## TASK DETAILS
Repeat each line of the material below exactly as it appears, minus any pictures.

——

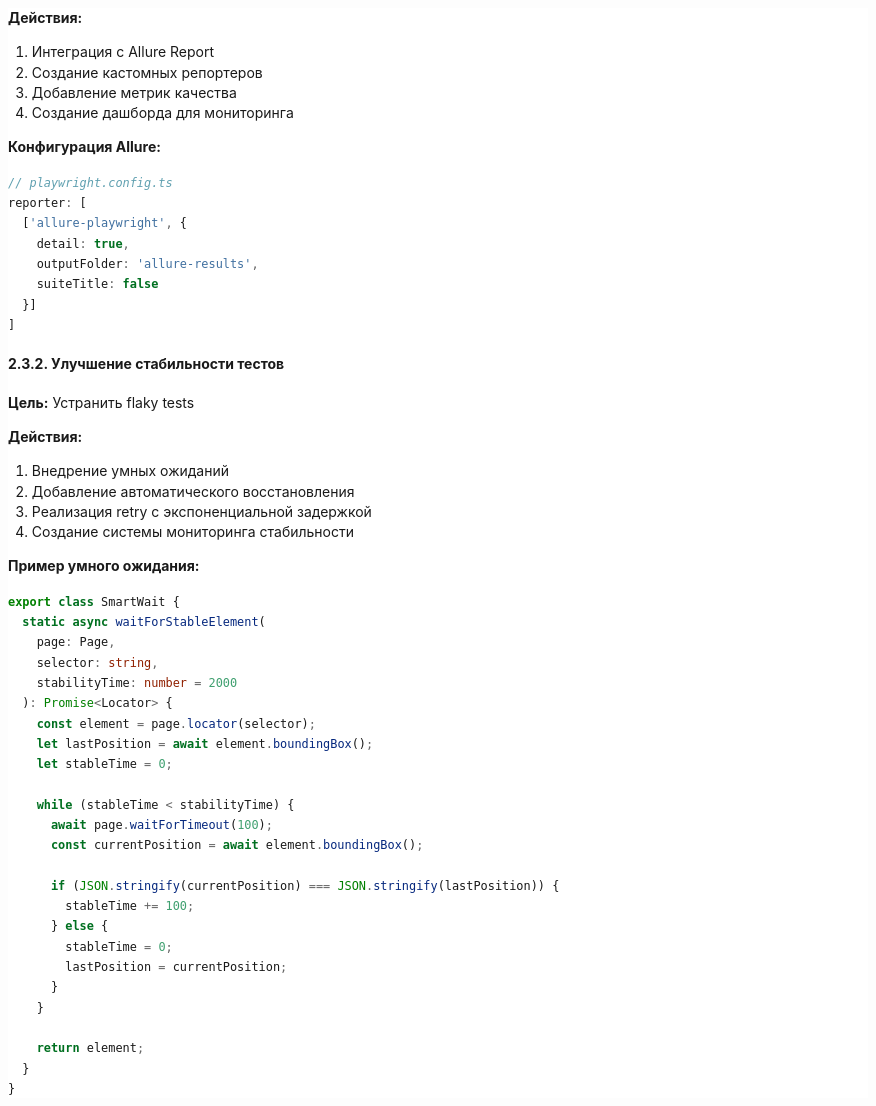 **Действия:**
1. Интеграция с Allure Report
2. Создание кастомных репортеров
3. Добавление метрик качества
4. Создание дашборда для мониторинга

**Конфигурация Allure:**
```typescript
// playwright.config.ts
reporter: [
  ['allure-playwright', {
    detail: true,
    outputFolder: 'allure-results',
    suiteTitle: false
  }]
]
```

#### 2.3.2. Улучшение стабильности тестов

**Цель:** Устранить flaky tests

**Действия:**
1. Внедрение умных ожиданий
2. Добавление автоматического восстановления
3. Реализация retry с экспоненциальной задержкой
4. Создание системы мониторинга стабильности

**Пример умного ожидания:**
```typescript
export class SmartWait {
  static async waitForStableElement(
    page: Page, 
    selector: string, 
    stabilityTime: number = 2000
  ): Promise<Locator> {
    const element = page.locator(selector);
    let lastPosition = await element.boundingBox();
    let stableTime = 0;

    while (stableTime < stabilityTime) {
      await page.waitForTimeout(100);
      const currentPosition = await element.boundingBox();
      
      if (JSON.stringify(currentPosition) === JSON.stringify(lastPosition)) {
        stableTime += 100;
      } else {
        stableTime = 0;
        lastPosition = currentPosition;
      }
    }

    return element;
  }
}
```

——

## THE COMPLETED TASK
 **Действия:**
1. Интеграция с Allure Report
2. Создание кастомных репортеров
3. Добавление метрик качества
4. Создание дашборда для мониторинга

**Конфигурация Allure:**
```typescript
// playwright.config.ts
reporter: [
  ['allure-playwright', {
    detail: true,
    outputFolder: 'allure-results',
    suiteTitle: false
  }]
]
```

#### 2.3.2. Улучшение стабильности тестов

**Цель:** Устранить flaky tests

**Действия:**
1. Внедрение умных ожиданий
2. Добавление автоматического восстановления
3. Реализация retry с экспоненциальной задержкой
4. Создание системы мониторинга стабильности

**Пример умного ожидания:**
```typescript
export class SmartWait {
  static async waitForStableElement(
    page: Page, 
    selector: string, 
    stabilityTime: number = 2000
  ): Promise<Locator> {
    const element = page.locator(selector);
    let lastPosition = await element.boundingBox();
    let stableTime = 0;

    while (stableTime < stabilityTime) {
      await page.waitForTimeout(100);
      const currentPosition = await element.boundingBox();
      
      if (JSON.stringify(currentPosition) === JSON.stringify(lastPosition)) {
        stableTime += 100;
      } else {
        stableTime = 0;
        lastPosition = currentPosition;
      }
    }

    return element;
  }
}
```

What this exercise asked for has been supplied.